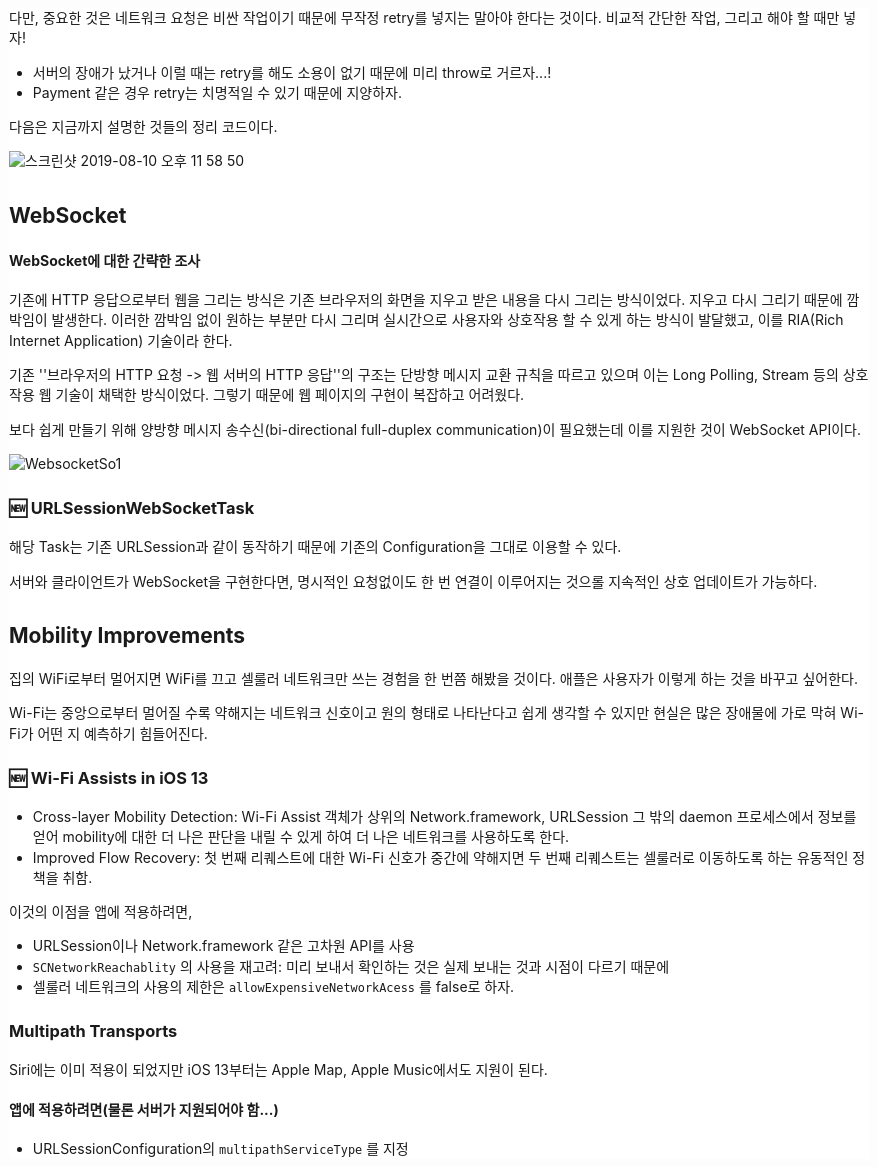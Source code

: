 다만, 중요한 것은 네트워크 요청은 비싼 작업이기 때문에 무작정 retry를 넣지는 말아야 한다는 것이다. 비교적 간단한 작업, 그리고 해야 할 때만 넣자! 

- 서버의 장애가 났거나 이럴 때는 retry를 해도 소용이 없기 때문에 미리 throw로 거르자...!
- Payment 같은 경우 retry는 치명적일 수 있기 때문에 지양하자.

다음은 지금까지 설명한 것들의 정리 코드이다.

<img width="1401" alt="스크린샷 2019-08-10 오후 11 58 50" src="https://user-images.githubusercontent.com/22453984/62823312-d1410d00-bbca-11e9-8150-9a440b8aaba1.png">

## WebSocket

#### WebSocket에 대한 간략한 조사

기존에 HTTP 응답으로부터 웹을 그리는 방식은 기존 브라우저의 화면을 지우고 받은 내용을 다시 그리는 방식이었다. 지우고 다시 그리기 때문에 깜박임이 발생한다. 이러한 깜박임 없이 원하는 부분만 다시 그리며 실시간으로 사용자와 상호작용 할 수 있게 하는 방식이 발달했고, 이를 RIA(Rich Internet Application) 기술이라 한다.

기존 ''브라우저의 HTTP 요청 -> 웹 서버의 HTTP 응답''의 구조는 단방향 메시지 교환 규칙을 따르고 있으며 이는 Long Polling, Stream 등의 상호작용 웹 기술이 채택한 방식이었다. 그렇기 때문에 웹 페이지의 구현이 복잡하고 어려웠다.

보다 쉽게 만들기 위해 양방향 메시지 송수신(bi-directional full-duplex communication)이 필요했는데 이를 지원한 것이 WebSocket API이다.

![WebsocketSo1](https://d2.naver.com/content/images/2015/06/helloworld-1336-1-1.png)

### 🆕 URLSessionWebSocketTask

해당 Task는 기존 URLSession과 같이 동작하기 때문에 기존의 Configuration을 그대로 이용할 수 있다.

서버와 클라이언트가 WebSocket을 구현한다면, 명시적인 요청없이도 한 번 연결이 이루어지는 것으롤 지속적인 상호 업데이트가 가능하다.

## Mobility Improvements

집의 WiFi로부터 멀어지면 WiFi를 끄고 셀룰러 네트워크만 쓰는 경험을 한 번쯤 해봤을 것이다. 애플은 사용자가 이렇게 하는 것을 바꾸고 싶어한다.

Wi-Fi는 중앙으로부터 멀어질 수록 약해지는 네트워크 신호이고 원의 형태로 나타난다고 쉽게 생각할 수 있지만 현실은 많은 장애물에 가로 막혀 Wi-Fi가 어떤 지 예측하기 힘들어진다.

### 🆕 Wi-Fi Assists in iOS 13

- Cross-layer Mobility Detection: Wi-Fi Assist 객체가 상위의 Network.framework, URLSession 그 밖의 daemon 프로세스에서 정보를 얻어 mobility에 대한 더 나은 판단을 내릴 수 있게 하여 더 나은 네트워크를 사용하도록 한다.
- Improved Flow Recovery: 첫 번째 리퀘스트에 대한 Wi-Fi 신호가 중간에 약해지면 두 번째 리퀘스트는 셀룰러로 이동하도록 하는 유동적인 정책을 취함.

이것의 이점을 앱에 적용하려면,

- URLSession이나 Network.framework 같은 고차원 API를 사용
- `SCNetworkReachablity` 의 사용을 재고려: 미리 보내서 확인하는 것은 실제 보내는 것과 시점이 다르기 때문에
- 셀룰러 네트워크의 사용의 제한은 `allowExpensiveNetworkAcess` 를 false로 하자.

### Multipath Transports

Siri에는 이미 적용이 되었지만 iOS 13부터는 Apple Map, Apple Music에서도 지원이 된다.

#### 앱에 적용하려면(물론 서버가 지원되어야 함...)

- URLSessionConfiguration의 `multipathServiceType` 를 지정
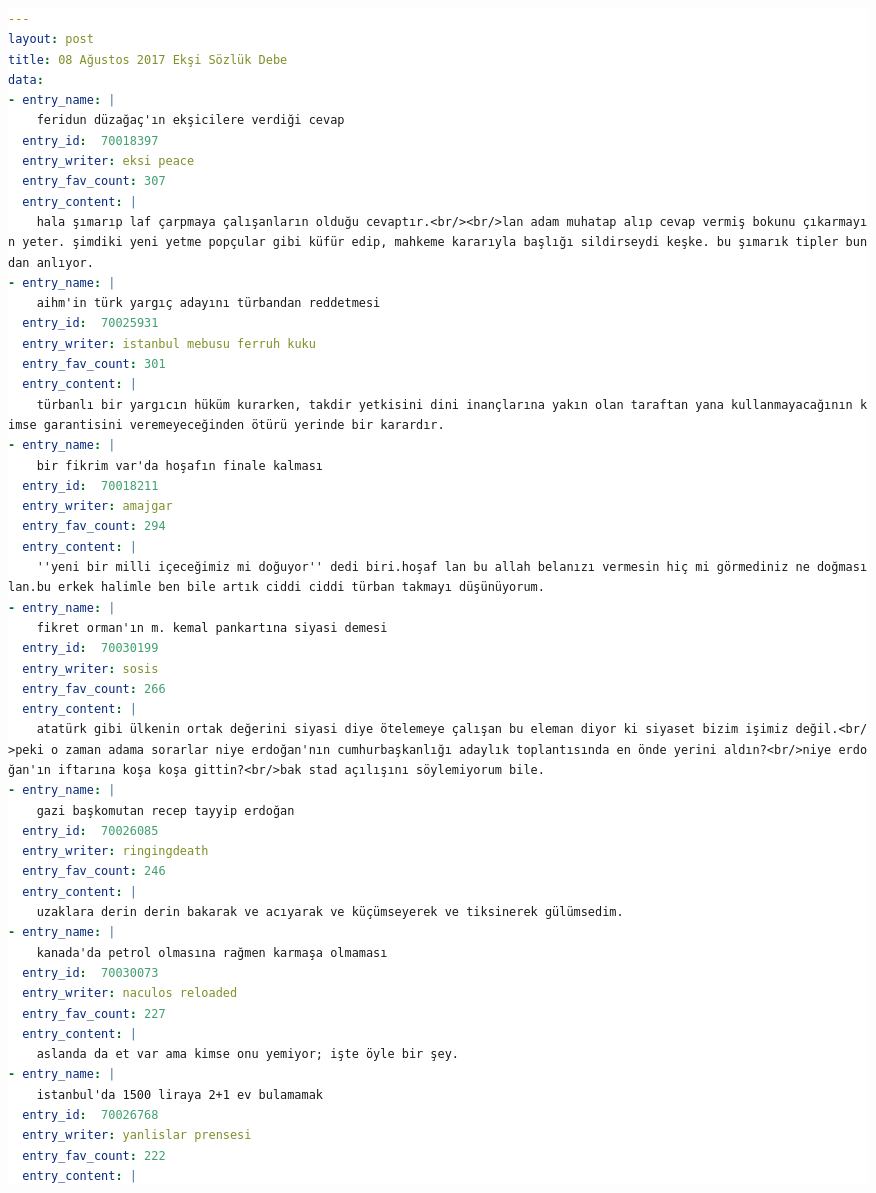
 ```yaml
---
layout: post
title: 08 Ağustos 2017 Ekşi Sözlük Debe
data:
- entry_name: |
    feridun düzağaç'ın ekşicilere verdiği cevap
  entry_id:  70018397
  entry_writer: eksi peace
  entry_fav_count: 307
  entry_content: |
    hala şımarıp laf çarpmaya çalışanların olduğu cevaptır.<br/><br/>lan adam muhatap alıp cevap vermiş bokunu çıkarmayın yeter. şimdiki yeni yetme popçular gibi küfür edip, mahkeme kararıyla başlığı sildirseydi keşke. bu şımarık tipler bundan anlıyor.
- entry_name: |
    aihm'in türk yargıç adayını türbandan reddetmesi
  entry_id:  70025931
  entry_writer: istanbul mebusu ferruh kuku
  entry_fav_count: 301
  entry_content: |
    türbanlı bir yargıcın hüküm kurarken, takdir yetkisini dini inançlarına yakın olan taraftan yana kullanmayacağının kimse garantisini veremeyeceğinden ötürü yerinde bir karardır.
- entry_name: |
    bir fikrim var'da hoşafın finale kalması
  entry_id:  70018211
  entry_writer: amajgar
  entry_fav_count: 294
  entry_content: |
    ''yeni bir milli içeceğimiz mi doğuyor'' dedi biri.hoşaf lan bu allah belanızı vermesin hiç mi görmediniz ne doğması lan.bu erkek halimle ben bile artık ciddi ciddi türban takmayı düşünüyorum.
- entry_name: |
    fikret orman'ın m. kemal pankartına siyasi demesi
  entry_id:  70030199
  entry_writer: sosis
  entry_fav_count: 266
  entry_content: |
    atatürk gibi ülkenin ortak değerini siyasi diye ötelemeye çalışan bu eleman diyor ki siyaset bizim işimiz değil.<br/>peki o zaman adama sorarlar niye erdoğan'nın cumhurbaşkanlığı adaylık toplantısında en önde yerini aldın?<br/>niye erdoğan'ın iftarına koşa koşa gittin?<br/>bak stad açılışını söylemiyorum bile.
- entry_name: |
    gazi başkomutan recep tayyip erdoğan
  entry_id:  70026085
  entry_writer: ringingdeath
  entry_fav_count: 246
  entry_content: |
    uzaklara derin derin bakarak ve acıyarak ve küçümseyerek ve tiksinerek gülümsedim.
- entry_name: |
    kanada'da petrol olmasına rağmen karmaşa olmaması
  entry_id:  70030073
  entry_writer: naculos reloaded
  entry_fav_count: 227
  entry_content: |
    aslanda da et var ama kimse onu yemiyor; işte öyle bir şey.
- entry_name: |
    istanbul'da 1500 liraya 2+1 ev bulamamak
  entry_id:  70026768
  entry_writer: yanlislar prensesi
  entry_fav_count: 222
  entry_content: |
```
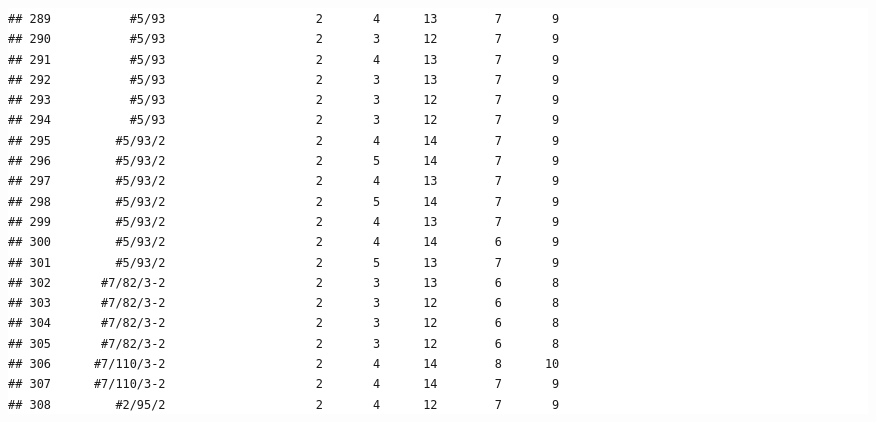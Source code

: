     ## 289           #5/93                     2       4      13        7       9
    ## 290           #5/93                     2       3      12        7       9
    ## 291           #5/93                     2       4      13        7       9
    ## 292           #5/93                     2       3      13        7       9
    ## 293           #5/93                     2       3      12        7       9
    ## 294           #5/93                     2       3      12        7       9
    ## 295         #5/93/2                     2       4      14        7       9
    ## 296         #5/93/2                     2       5      14        7       9
    ## 297         #5/93/2                     2       4      13        7       9
    ## 298         #5/93/2                     2       5      14        7       9
    ## 299         #5/93/2                     2       4      13        7       9
    ## 300         #5/93/2                     2       4      14        6       9
    ## 301         #5/93/2                     2       5      13        7       9
    ## 302       #7/82/3-2                     2       3      13        6       8
    ## 303       #7/82/3-2                     2       3      12        6       8
    ## 304       #7/82/3-2                     2       3      12        6       8
    ## 305       #7/82/3-2                     2       3      12        6       8
    ## 306      #7/110/3-2                     2       4      14        8      10
    ## 307      #7/110/3-2                     2       4      14        7       9
    ## 308         #2/95/2                     2       4      12        7       9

----------------------------------------

• Brief:
Repeat the material line for line. Pictures stay out of the copy.

• Your response:
Source code

: 다만, 중요한 것은 네트워크 요청은 비싼 작업이기 때문에 무작정 retry를 넣지는 말아야 한다는 것이다. 비교적 간단한 작업, 그리고 해야 할 때만 넣자! 

- 서버의 장애가 났거나 이럴 때는 retry를 해도 소용이 없기 때문에 미리 throw로 거르자...!
- Payment 같은 경우 retry는 치명적일 수 있기 때문에 지양하자.

다음은 지금까지 설명한 것들의 정리 코드이다.

<img width="1401" alt="스크린샷 2019-08-10 오후 11 58 50" src="https://user-images.githubusercontent.com/22453984/62823312-d1410d00-bbca-11e9-8150-9a440b8aaba1.png">

## WebSocket

#### WebSocket에 대한 간략한 조사

기존에 HTTP 응답으로부터 웹을 그리는 방식은 기존 브라우저의 화면을 지우고 받은 내용을 다시 그리는 방식이었다. 지우고 다시 그리기 때문에 깜박임이 발생한다. 이러한 깜박임 없이 원하는 부분만 다시 그리며 실시간으로 사용자와 상호작용 할 수 있게 하는 방식이 발달했고, 이를 RIA(Rich Internet Application) 기술이라 한다.

기존 ''브라우저의 HTTP 요청 -> 웹 서버의 HTTP 응답''의 구조는 단방향 메시지 교환 규칙을 따르고 있으며 이는 Long Polling, Stream 등의 상호작용 웹 기술이 채택한 방식이었다. 그렇기 때문에 웹 페이지의 구현이 복잡하고 어려웠다.

보다 쉽게 만들기 위해 양방향 메시지 송수신(bi-directional full-duplex communication)이 필요했는데 이를 지원한 것이 WebSocket API이다.

![WebsocketSo1](https://d2.naver.com/content/images/2015/06/helloworld-1336-1-1.png)

### 🆕 URLSessionWebSocketTask

해당 Task는 기존 URLSession과 같이 동작하기 때문에 기존의 Configuration을 그대로 이용할 수 있다.

서버와 클라이언트가 WebSocket을 구현한다면, 명시적인 요청없이도 한 번 연결이 이루어지는 것으롤 지속적인 상호 업데이트가 가능하다.

## Mobility Improvements

집의 WiFi로부터 멀어지면 WiFi를 끄고 셀룰러 네트워크만 쓰는 경험을 한 번쯤 해봤을 것이다. 애플은 사용자가 이렇게 하는 것을 바꾸고 싶어한다.

Wi-Fi는 중앙으로부터 멀어질 수록 약해지는 네트워크 신호이고 원의 형태로 나타난다고 쉽게 생각할 수 있지만 현실은 많은 장애물에 가로 막혀 Wi-Fi가 어떤 지 예측하기 힘들어진다.

### 🆕 Wi-Fi Assists in iOS 13

- Cross-layer Mobility Detection: Wi-Fi Assist 객체가 상위의 Network.framework, URLSession 그 밖의 daemon 프로세스에서 정보를 얻어 mobility에 대한 더 나은 판단을 내릴 수 있게 하여 더 나은 네트워크를 사용하도록 한다.
- Improved Flow Recovery: 첫 번째 리퀘스트에 대한 Wi-Fi 신호가 중간에 약해지면 두 번째 리퀘스트는 셀룰러로 이동하도록 하는 유동적인 정책을 취함.

이것의 이점을 앱에 적용하려면,

- URLSession이나 Network.framework 같은 고차원 API를 사용
- `SCNetworkReachablity` 의 사용을 재고려: 미리 보내서 확인하는 것은 실제 보내는 것과 시점이 다르기 때문에
- 셀룰러 네트워크의 사용의 제한은 `allowExpensiveNetworkAcess` 를 false로 하자.

### Multipath Transports

Siri에는 이미 적용이 되었지만 iOS 13부터는 Apple Map, Apple Music에서도 지원이 된다.

#### 앱에 적용하려면(물론 서버가 지원되어야 함...)

- URLSessionConfiguration의 `multipathServiceType` 를 지정
 ```yaml
---
layout: post
title: 08 Ağustos 2017 Ekşi Sözlük Debe
data:
- entry_name: |
    feridun düzağaç'ın ekşicilere verdiği cevap
  entry_id:  70018397
  entry_writer: eksi peace
  entry_fav_count: 307
  entry_content: |
    hala şımarıp laf çarpmaya çalışanların olduğu cevaptır.<br/><br/>lan adam muhatap alıp cevap vermiş bokunu çıkarmayın yeter. şimdiki yeni yetme popçular gibi küfür edip, mahkeme kararıyla başlığı sildirseydi keşke. bu şımarık tipler bundan anlıyor.
- entry_name: |
    aihm'in türk yargıç adayını türbandan reddetmesi
  entry_id:  70025931
  entry_writer: istanbul mebusu ferruh kuku
  entry_fav_count: 301
  entry_content: |
    türbanlı bir yargıcın hüküm kurarken, takdir yetkisini dini inançlarına yakın olan taraftan yana kullanmayacağının kimse garantisini veremeyeceğinden ötürü yerinde bir karardır.
- entry_name: |
    bir fikrim var'da hoşafın finale kalması
  entry_id:  70018211
  entry_writer: amajgar
  entry_fav_count: 294
  entry_content: |
    ''yeni bir milli içeceğimiz mi doğuyor'' dedi biri.hoşaf lan bu allah belanızı vermesin hiç mi görmediniz ne doğması lan.bu erkek halimle ben bile artık ciddi ciddi türban takmayı düşünüyorum.
- entry_name: |
    fikret orman'ın m. kemal pankartına siyasi demesi
  entry_id:  70030199
  entry_writer: sosis
  entry_fav_count: 266
  entry_content: |
    atatürk gibi ülkenin ortak değerini siyasi diye ötelemeye çalışan bu eleman diyor ki siyaset bizim işimiz değil.<br/>peki o zaman adama sorarlar niye erdoğan'nın cumhurbaşkanlığı adaylık toplantısında en önde yerini aldın?<br/>niye erdoğan'ın iftarına koşa koşa gittin?<br/>bak stad açılışını söylemiyorum bile.
- entry_name: |
    gazi başkomutan recep tayyip erdoğan
  entry_id:  70026085
  entry_writer: ringingdeath
  entry_fav_count: 246
  entry_content: |
    uzaklara derin derin bakarak ve acıyarak ve küçümseyerek ve tiksinerek gülümsedim.
- entry_name: |
    kanada'da petrol olmasına rağmen karmaşa olmaması
  entry_id:  70030073
  entry_writer: naculos reloaded
  entry_fav_count: 227
  entry_content: |
    aslanda da et var ama kimse onu yemiyor; işte öyle bir şey.
- entry_name: |
    istanbul'da 1500 liraya 2+1 ev bulamamak
  entry_id:  70026768
  entry_writer: yanlislar prensesi
  entry_fav_count: 222
  entry_content: |
```
Source code

:     ## 289           #5/93                     2       4      13        7       9
    ## 290           #5/93                     2       3      12        7       9
    ## 291           #5/93                     2       4      13        7       9
    ## 292           #5/93                     2       3      13        7       9
    ## 293           #5/93                     2       3      12        7       9
    ## 294           #5/93                     2       3      12        7       9
    ## 295         #5/93/2                     2       4      14        7       9
    ## 296         #5/93/2                     2       5      14        7       9
    ## 297         #5/93/2                     2       4      13        7       9
    ## 298         #5/93/2                     2       5      14        7       9
    ## 299         #5/93/2                     2       4      13        7       9
    ## 300         #5/93/2                     2       4      14        6       9
    ## 301         #5/93/2                     2       5      13        7       9
    ## 302       #7/82/3-2                     2       3      13        6       8
    ## 303       #7/82/3-2                     2       3      12        6       8
    ## 304       #7/82/3-2                     2       3      12        6       8
    ## 305       #7/82/3-2                     2       3      12        6       8
    ## 306      #7/110/3-2                     2       4      14        8      10
    ## 307      #7/110/3-2                     2       4      14        7       9
    ## 308         #2/95/2                     2       4      12        7       9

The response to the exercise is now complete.